Nope! Sesame offers video dermatology consultations with real, quality doctors at upfront cash prices in Rexburg, ID - regardless of your insurance status. Sesame works with doctors directly, so you pay one price upfront without having to worry about surprise bills or hidden fees. And the best part? No insurance needed. That's right, you can schedule your next dermatology visit with a real doctor without an insurance provider. Simply search for the care you need, compare prices, and book a visit on your schedule. Video dermatology consults start at just $33 and can help with the treatment of acne, eczema, rashes, psoriasis, and more. Skin care is tricky, but Sesame makes it simple. Video dermatology consultations help you get the care you need on your schedule, and from the comfort of your home.

Doctors on Sesame can provide a range of dermatology services for a range of skin conditions over video including dermatitis, eczema, rashes, warts, acne, and more. To make the most out of your video visit, make sure you have a strong wifi condition or any photos you can share with your doctor that will help them diagnose or treat your condition. Keep in mind that your doctor may recommend in-person follow-up care, especially if you have a severe condition, need a biopsy, or require more extensive screening.

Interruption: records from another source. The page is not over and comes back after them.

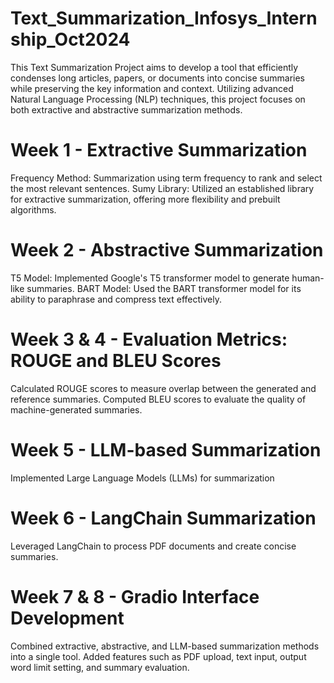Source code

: # Text_Summarization_Infosys_Internship_Oct2024
This Text Summarization Project aims to develop a tool that efficiently condenses long articles, papers, or documents into concise summaries while preserving the key information and context. Utilizing advanced Natural Language Processing (NLP) techniques, this project focuses on both extractive and abstractive summarization methods.

# Week 1 - Extractive Summarization

Frequency Method: Summarization using term frequency to rank and select the most relevant sentences.
Sumy Library: Utilized an established library for extractive summarization, offering more flexibility and prebuilt algorithms.

# Week 2 - Abstractive Summarization

T5 Model: Implemented Google's T5 transformer model to generate human-like summaries.
BART Model: Used the BART transformer model for its ability to paraphrase and compress text effectively.

# Week 3 & 4 - Evaluation Metrics: ROUGE and BLEU Scores

Calculated ROUGE scores to measure overlap between the generated and reference summaries.
Computed BLEU scores to evaluate the quality of machine-generated summaries.

# Week 5 - LLM-based Summarization

Implemented Large Language Models (LLMs) for summarization

# Week 6 - LangChain Summarization

Leveraged LangChain to process PDF documents and create concise summaries.

# Week 7 & 8 - Gradio Interface Development

Combined extractive, abstractive, and LLM-based summarization methods into a single tool.
Added features such as PDF upload, text input, output word limit setting, and summary evaluation.
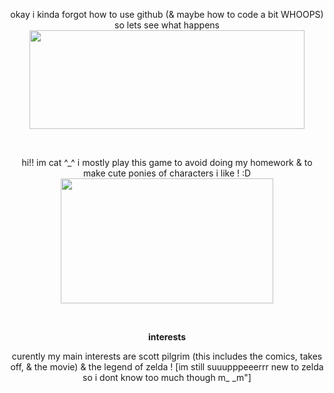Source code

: <html>
<body style="text-align:center;">

<!-- html nerds how do i make the text center aligned again... -->

<p align="center">
  okay i kinda forgot how to use github (& maybe how to code a bit WHOOPS) so lets see what happens

  <img src="https://file.garden/ZFwqlyhvAk-Bo3Zk/dawn-majora.gif" width=440 height=158>
</p>
  <br>
<p align="center">
  hi!! im cat ^_^ i mostly play this game to avoid doing my
  homework & to make cute ponies of characters i like ! :D

  <img src="https://i.pinimg.com/originals/ed/69/74/ed69746096714a8e1b37e5b1f935228d.gif" width=340 height=200>
</p>
  <br>
<p align="center">
  <b>interests</b>

  curently my main interests are scott pilgrim (this includes
  the comics, takes off, & the movie) & the legend of zelda !
  [im still suuupppeeerrr new to zelda so i dont know too much though m_ _m"]
</p>

  
</p>

</html>
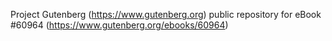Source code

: Project Gutenberg (https://www.gutenberg.org) public repository for
eBook #60964 (https://www.gutenberg.org/ebooks/60964)
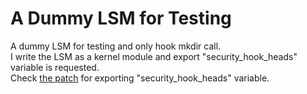 A Dummy LSM for Testing
========
A dummy LSM for testing and only hook mkdir call.<br>
I write the LSM as a kernel module and export "security_hook_heads" variable is requested.<br>
Check [the patch](0001-export-security_hook_heads-variable.patch) for exporting "security_hook_heads" variable.
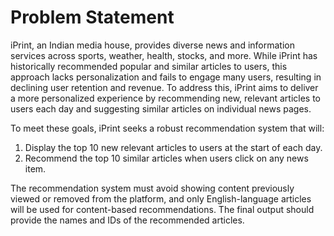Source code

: # Problem Statement

iPrint, an Indian media house, provides diverse news and information services across sports, weather, health, stocks, and more. While iPrint has historically recommended popular and similar articles to users, this approach lacks personalization and fails to engage many users, resulting in declining user retention and revenue. To address this, iPrint aims to deliver a more personalized experience by recommending new, relevant articles to users each day and suggesting similar articles on individual news pages.

To meet these goals, iPrint seeks a robust recommendation system that will:

1.  Display the top 10 new relevant articles to users at the start of each day.
2. Recommend the top 10 similar articles when users click on any news item.

The recommendation system must avoid showing content previously viewed or removed from the platform, and only English-language articles will be used for content-based recommendations. The final output should provide the names and IDs of the recommended articles.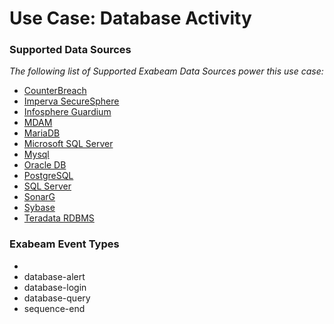 Use Case: Database Activity
===========================

### Supported Data Sources

_The following list of Supported Exabeam Data Sources power this use case:_

* [CounterBreach](../DataSources/datasource_counterbreach_imperva.md)
* [Imperva SecureSphere](../DataSources/datasource_imperva_securesphere_imperva.md)
* [Infosphere Guardium](../DataSources/datasource_infosphere_guardium_ibm.md)
* [MDAM](../DataSources/datasource_mdam_mcafee.md)
* [MariaDB](../DataSources/datasource_mariadb_mariadb.md)
* [Microsoft SQL Server](../DataSources/datasource_microsoft_sql_server_microsoft.md)
* [Mysql](../DataSources/datasource_mysql_mysql.md)
* [Oracle DB](../DataSources/datasource_oracle_db_oracle.md)
* [PostgreSQL](../DataSources/datasource_postgresql_postgresql.md)
* [SQL Server](../DataSources/datasource_sql_server_microsoft.md)
* [SonarG](../DataSources/datasource_sonarg_jsonar.md)
* [Sybase](../DataSources/datasource_sybase_sybase.md)
* [Teradata RDBMS](../DataSources/datasource_teradata_rdbms_teradata.md)


### Exabeam Event Types

- 
- database-alert
- database-login
- database-query
- sequence-end
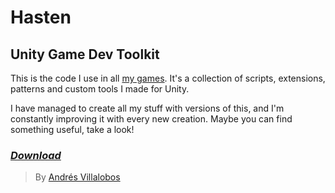 # Hasten

## Unity Game Dev Toolkit

This is the code I use in all [my games](http://matnesis.itch.io/). It's a
collection of scripts, extensions, patterns and custom tools I made for Unity.

I have managed to create all my stuff with versions of this, and I'm constantly
improving it with every new creation. Maybe you can find something useful, take
a look!

### _[Download](http://github.com/alvivar/Hasten/raw/master/Hasten.zip)_

> By [Andrés Villalobos](http://twitter.com/matnesis)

Video skin consultations are a form of dermatology care used to connect patients to primary care providers and board-certified dermatologists, for skin health conditions such as acne, warts, moles, and skin cancers, as well as urgent care concerns such as bug bites, burns, rashes, and cold sores.

Sesame offers both dermatology and skin consult appointments via video visits. Video skin consults are primarily used to help patients with urgent care concerns regarding the skin (such as those listed above). However, these visits can also help individuals determine whether or not they need to see a specialist to address their concerns. If you aren't sure whether or not you need to see a dermatologist, video skin consultations may be helpful in answering some of your questions and helping you with next steps.

Yes. Sesame offers a range of follow-up care, services, and specialist consults at clear, affordable prices. Get an MRI or X-ray for your sprained wrist. Talk to a therapist about how you're feeling. Or find a dermatologist to treat your rash. From primary care and prescription refills to dermatology and dentistry, clinicians on Sesame can help you treat and manage just about any condition.